Relevant pathological findings are summarized in [Table 2], [Table 3], [Table 4], and [Table 5]. Of the total 148 cases, a significant number of cases belonged to the luminal A and B molecular groups (n = 129) with the maximum being luminal B tumors (n = 90). Lymph node metastasis was seen in only 53 (35%) cases, lymphovascular emboli in 101 cases (68%), and high Ki 67 index in 102 (68%) cases. Fluorescence in situ hybridization (FISH) was done for 13 cases with Her2 neu equivocal IHC findings of which 6 cases were Her2 neu positive and 7 cases negative.

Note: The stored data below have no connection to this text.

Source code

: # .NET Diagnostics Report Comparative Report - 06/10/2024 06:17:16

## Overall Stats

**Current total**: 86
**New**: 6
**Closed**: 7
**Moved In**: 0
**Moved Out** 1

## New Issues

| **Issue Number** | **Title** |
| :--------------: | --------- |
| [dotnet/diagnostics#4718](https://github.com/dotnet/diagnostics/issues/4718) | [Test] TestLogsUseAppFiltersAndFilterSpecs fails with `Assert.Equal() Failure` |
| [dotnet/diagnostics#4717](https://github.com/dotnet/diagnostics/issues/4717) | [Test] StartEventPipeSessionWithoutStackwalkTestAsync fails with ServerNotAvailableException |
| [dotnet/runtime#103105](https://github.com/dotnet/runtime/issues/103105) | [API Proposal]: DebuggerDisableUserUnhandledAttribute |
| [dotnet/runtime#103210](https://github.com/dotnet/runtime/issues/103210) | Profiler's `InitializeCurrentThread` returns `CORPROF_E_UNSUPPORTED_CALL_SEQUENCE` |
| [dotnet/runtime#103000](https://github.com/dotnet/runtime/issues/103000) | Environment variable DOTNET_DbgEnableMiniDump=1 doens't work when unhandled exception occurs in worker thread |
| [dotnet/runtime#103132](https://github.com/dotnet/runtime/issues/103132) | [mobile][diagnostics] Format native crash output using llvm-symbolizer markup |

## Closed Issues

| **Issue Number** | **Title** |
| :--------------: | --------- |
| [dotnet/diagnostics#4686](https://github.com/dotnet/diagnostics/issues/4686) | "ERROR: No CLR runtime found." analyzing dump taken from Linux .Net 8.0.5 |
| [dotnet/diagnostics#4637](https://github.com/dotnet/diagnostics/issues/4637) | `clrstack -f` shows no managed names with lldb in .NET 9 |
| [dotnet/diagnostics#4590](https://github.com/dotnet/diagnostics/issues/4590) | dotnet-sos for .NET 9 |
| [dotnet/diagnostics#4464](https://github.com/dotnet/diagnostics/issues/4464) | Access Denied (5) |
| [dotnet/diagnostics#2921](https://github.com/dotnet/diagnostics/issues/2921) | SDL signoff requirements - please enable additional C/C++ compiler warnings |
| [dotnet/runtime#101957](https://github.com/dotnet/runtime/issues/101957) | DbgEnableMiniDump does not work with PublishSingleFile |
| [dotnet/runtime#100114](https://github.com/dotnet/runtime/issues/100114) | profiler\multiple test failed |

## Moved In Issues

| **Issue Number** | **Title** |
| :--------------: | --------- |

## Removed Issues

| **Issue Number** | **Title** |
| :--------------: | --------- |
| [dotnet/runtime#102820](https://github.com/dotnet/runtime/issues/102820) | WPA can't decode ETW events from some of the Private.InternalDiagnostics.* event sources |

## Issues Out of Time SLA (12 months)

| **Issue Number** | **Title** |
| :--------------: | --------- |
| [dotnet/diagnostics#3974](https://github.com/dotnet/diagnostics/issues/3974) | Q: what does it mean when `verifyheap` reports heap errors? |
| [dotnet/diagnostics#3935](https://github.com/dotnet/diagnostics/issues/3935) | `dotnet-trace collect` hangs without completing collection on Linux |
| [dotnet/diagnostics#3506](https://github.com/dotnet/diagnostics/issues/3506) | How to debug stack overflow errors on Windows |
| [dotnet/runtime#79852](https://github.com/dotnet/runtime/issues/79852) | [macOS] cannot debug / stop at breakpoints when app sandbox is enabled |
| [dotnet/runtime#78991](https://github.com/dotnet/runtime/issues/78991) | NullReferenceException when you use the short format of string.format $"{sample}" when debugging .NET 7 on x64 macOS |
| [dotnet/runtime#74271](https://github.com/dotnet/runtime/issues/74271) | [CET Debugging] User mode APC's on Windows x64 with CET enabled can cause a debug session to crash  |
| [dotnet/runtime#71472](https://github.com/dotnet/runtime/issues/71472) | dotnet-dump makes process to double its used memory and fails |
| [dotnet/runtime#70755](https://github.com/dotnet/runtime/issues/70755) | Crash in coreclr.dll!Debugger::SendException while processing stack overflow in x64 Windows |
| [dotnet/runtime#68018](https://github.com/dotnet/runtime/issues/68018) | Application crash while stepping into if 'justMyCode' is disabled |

The total number of Her2 neu positive cases (by both IHC and FISH) was 26 (8 cases in Her 2neu positive group and 18 in Luminal B group).
Table 2: The relationship between clinicopathological features and molecular subtypes of breast carcinoma

Click here to view
Table 3: The relationship between histopathological features and tumor budding

Click here to view
Table 4: The relationship between histopathological features, tumor budding, Ki 67 index, and molecular subgroups (n=148) (TNBC and Her 2 positive groups versus Luminal A and B)

Click here to view
Table 5: The relationship between histopathological features, tumor budding, Ki 67 index for luminal A versus B groups (n=129)

Click here to view

A statistically significant association was seen for tumor size, tumor grade, high stromal lymphoplasmacytic infiltrate, necrosis, tumor margins, tumor stroma, nuclear grade, Ki 67 index, TB, and PDCs (Intra and peritumoral) with the molecular subtypes of breast carcinoma. Age, skin infiltration, lymph node metastasis, number of metastatic nodes per case, lymphovascular emboli, and perineural invasion had no significant association with the molecular subgroups [Table 2].

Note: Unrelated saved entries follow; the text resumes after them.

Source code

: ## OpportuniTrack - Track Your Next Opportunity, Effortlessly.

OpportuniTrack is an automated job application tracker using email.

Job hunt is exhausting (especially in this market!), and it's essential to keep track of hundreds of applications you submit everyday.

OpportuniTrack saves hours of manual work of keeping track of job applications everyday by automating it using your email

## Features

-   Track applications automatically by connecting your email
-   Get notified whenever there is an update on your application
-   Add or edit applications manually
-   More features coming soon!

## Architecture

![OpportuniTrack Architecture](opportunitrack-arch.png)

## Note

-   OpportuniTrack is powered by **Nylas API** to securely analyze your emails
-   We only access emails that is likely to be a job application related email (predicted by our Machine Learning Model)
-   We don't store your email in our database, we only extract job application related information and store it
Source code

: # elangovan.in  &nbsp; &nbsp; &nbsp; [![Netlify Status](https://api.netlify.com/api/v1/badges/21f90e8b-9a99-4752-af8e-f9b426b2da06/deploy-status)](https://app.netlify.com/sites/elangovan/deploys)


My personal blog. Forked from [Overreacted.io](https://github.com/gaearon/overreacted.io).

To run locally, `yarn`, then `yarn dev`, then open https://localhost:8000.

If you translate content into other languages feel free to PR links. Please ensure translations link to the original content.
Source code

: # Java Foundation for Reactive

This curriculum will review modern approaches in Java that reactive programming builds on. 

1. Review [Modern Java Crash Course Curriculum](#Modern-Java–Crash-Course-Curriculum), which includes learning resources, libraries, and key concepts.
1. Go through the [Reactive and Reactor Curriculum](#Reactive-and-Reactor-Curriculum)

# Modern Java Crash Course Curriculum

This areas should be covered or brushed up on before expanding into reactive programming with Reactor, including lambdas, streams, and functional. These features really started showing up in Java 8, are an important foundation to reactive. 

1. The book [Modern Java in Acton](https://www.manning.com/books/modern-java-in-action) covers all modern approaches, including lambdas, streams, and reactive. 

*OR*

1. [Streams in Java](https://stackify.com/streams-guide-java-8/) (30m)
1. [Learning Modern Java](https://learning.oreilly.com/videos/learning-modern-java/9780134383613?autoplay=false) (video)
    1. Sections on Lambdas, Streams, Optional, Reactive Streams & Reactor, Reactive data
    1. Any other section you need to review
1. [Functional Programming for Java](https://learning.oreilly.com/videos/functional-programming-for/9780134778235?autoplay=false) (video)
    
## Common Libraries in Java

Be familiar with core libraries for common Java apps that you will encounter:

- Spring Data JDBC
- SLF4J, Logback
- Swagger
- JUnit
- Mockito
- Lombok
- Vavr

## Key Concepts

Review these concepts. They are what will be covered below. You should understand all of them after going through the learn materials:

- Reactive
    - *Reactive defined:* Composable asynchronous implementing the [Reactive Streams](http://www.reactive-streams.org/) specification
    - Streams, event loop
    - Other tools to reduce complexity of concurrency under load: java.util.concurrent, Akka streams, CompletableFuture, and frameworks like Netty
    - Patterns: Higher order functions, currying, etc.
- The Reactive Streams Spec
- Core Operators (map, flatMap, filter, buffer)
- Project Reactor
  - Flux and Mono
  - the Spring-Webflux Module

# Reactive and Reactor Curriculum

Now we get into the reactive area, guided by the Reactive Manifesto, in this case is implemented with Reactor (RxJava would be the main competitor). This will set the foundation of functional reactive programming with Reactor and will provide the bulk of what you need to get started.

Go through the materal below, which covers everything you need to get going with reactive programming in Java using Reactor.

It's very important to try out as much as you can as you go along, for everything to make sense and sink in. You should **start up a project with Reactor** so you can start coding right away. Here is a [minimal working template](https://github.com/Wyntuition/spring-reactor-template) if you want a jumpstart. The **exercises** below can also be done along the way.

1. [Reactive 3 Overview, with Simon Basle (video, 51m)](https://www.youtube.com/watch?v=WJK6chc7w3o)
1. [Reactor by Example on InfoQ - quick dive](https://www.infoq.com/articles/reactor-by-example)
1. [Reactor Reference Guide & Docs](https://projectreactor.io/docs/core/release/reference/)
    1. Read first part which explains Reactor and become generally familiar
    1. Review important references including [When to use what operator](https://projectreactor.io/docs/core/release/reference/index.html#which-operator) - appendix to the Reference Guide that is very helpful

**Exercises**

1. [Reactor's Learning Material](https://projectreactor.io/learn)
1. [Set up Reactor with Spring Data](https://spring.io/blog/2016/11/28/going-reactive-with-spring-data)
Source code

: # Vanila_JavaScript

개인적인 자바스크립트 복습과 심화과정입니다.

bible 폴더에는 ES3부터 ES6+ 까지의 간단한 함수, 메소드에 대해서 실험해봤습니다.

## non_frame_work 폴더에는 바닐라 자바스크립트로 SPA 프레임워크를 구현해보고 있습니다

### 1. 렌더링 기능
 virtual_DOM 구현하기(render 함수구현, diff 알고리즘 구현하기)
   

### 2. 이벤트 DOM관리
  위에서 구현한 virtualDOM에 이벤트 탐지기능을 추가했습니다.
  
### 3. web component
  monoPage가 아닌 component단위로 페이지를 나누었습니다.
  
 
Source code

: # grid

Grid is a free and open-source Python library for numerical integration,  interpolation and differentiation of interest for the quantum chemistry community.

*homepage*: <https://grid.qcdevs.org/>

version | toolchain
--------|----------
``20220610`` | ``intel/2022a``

Tumors with smaller sizes ≤2 cm and 2–5 cm were predominantly seen in luminal A and B groups and tumor size >5 cm in Her 2 neu positive and TNBC groups. Tumor grade two, low nuclear grade, and low Ki 67 index were predominantly seen in luminal A tumors and high nuclear grade, high Ki 67 index, and tumor grade three mainly in luminal B, Her 2 neu positive, and TNBC tumors. Low stromal lymphoplasmacytic infiltrate, ill-defined tumor margins, abundant sclerosed/desmoplastic stroma were predominantly seen in luminal A and B tumors, whereas circumscribed margins and scanty stroma in Her 2 neu positive and TNBC tumors. Necrosis was seen in TNBC tumors compared to the other groups. TB had a statistically significant association with the molecular subgroups with grade three TB mainly seen in luminal A and B tumors and grade one TB in Her 2 neu positive and TNBC tumors. Peritumoral and intratumoral PDCs (grade three) were predominantly seen in luminal A and B tumors and grade one PDCs mainly in Her 2 neu positive and TNBC tumors.

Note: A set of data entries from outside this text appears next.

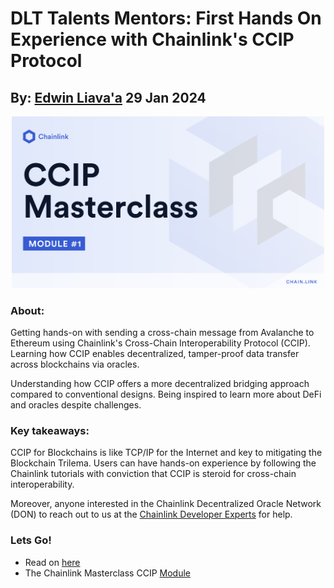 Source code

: # DLT Talents Mentors: First Hands On Experience with Chainlink's CCIP Protocol
## By: [Edwin Liava'a](https://github.com/EdwinLiavaa) 29 Jan 2024

<p align="center">
 <img width="500" src="https://github.com/EdwinLiavaa/liavaa.space/blob/main/blog/20240129/pic.png">
</p>

### About:

Getting hands-on with sending a cross-chain message from Avalanche to Ethereum using Chainlink's Cross-Chain Interoperability Protocol (CCIP). Learning how CCIP enables decentralized, tamper-proof data transfer across blockchains via oracles. 

Understanding how CCIP offers a more decentralized bridging approach compared to conventional designs. Being inspired to learn more about DeFi and oracles despite challenges.

### Key takeaways:
CCIP for Blockchains is like TCP/IP for the Internet and key to mitigating the Blockchain Trilema. Users can have hands-on experience by following the Chainlink tutorials with conviction that CCIP is steroid for cross-chain interoperability. 

Moreover, anyone interested in the Chainlink Decentralized Oracle Network (DON) to reach out to us at the [Chainlink Developer Experts](https://chain.link/developers/experts) for help.

### Lets Go!

* Read on [here](https://www.linkedin.com/posts/edwin-liavaa_chainlink-avalanche-ethereum-activity-7156361245682462721-e_Bj)
* The Chainlink Masterclass CCIP [Module](https://go.chain.link/masterclasses/ccip-module-1) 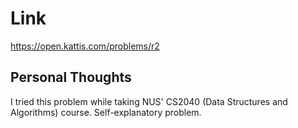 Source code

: # Link

https://open.kattis.com/problems/r2

## Personal Thoughts

I tried this problem while taking NUS' CS2040 (Data Structures and Algorithms) course. Self-explanatory problem.

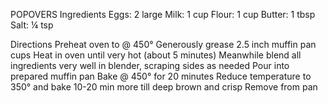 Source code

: POPOVERS
Ingredients
Eggs: 2 large
Milk: 1 cup
Flour:  1 cup
Butter: 1 tbsp
Salt: ¼ tsp

Directions
Preheat oven to @ 450°
Generously grease 2.5 inch muffin pan cups
Heat in oven until very hot (about 5 minutes)
Meanwhile blend all ingredients very well in blender, scraping sides as needed
Pour into prepared muffin pan
Bake @ 450° for 20 minutes
Reduce temperature to 350° and bake 10-20 min more till deep brown and crisp
Remove from pan

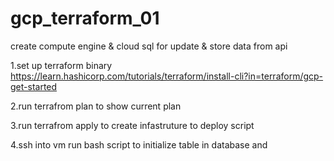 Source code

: # gcp_terraform_01
create compute engine &amp; cloud sql for update &amp; store data from api

1.set up terraform binary https://learn.hashicorp.com/tutorials/terraform/install-cli?in=terraform/gcp-get-started

2.run terrafrom plan to show current plan

3.run terrafrom apply to create infastruture to deploy script

4.ssh into vm run bash script to initialize table in database and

On logistic regression analysis between tumor budding and histomorphological features, [Table 3] it was shown that ITB and PTB had a significant association (odds ratio > one) with lymph node metastasis, lymphovascular emboli, ER hormonal status (mainly luminal groups A and B), and PDCs (intra- and peritumoral) on univariate analysis. The number of metastatic nodes per case (N1), had a significant association with high TB (grades two and three). On multivariate analysis, the association between TB, PDCs, and lymphovascular emboli was independent of all the other confounding variables. The high amount of stromal lymphoplasmacytic infiltrate, well-circumscribed tumor borders, absence of perineural invasion, and less amount of fibrotic stroma had a low odds ratio (protective effect) with high-grade TB, which was also statistically significant. In tumors with these morphological features, TB grade was seen to be predominantly low. There was no statistically significant association between TB and Ki 67 index.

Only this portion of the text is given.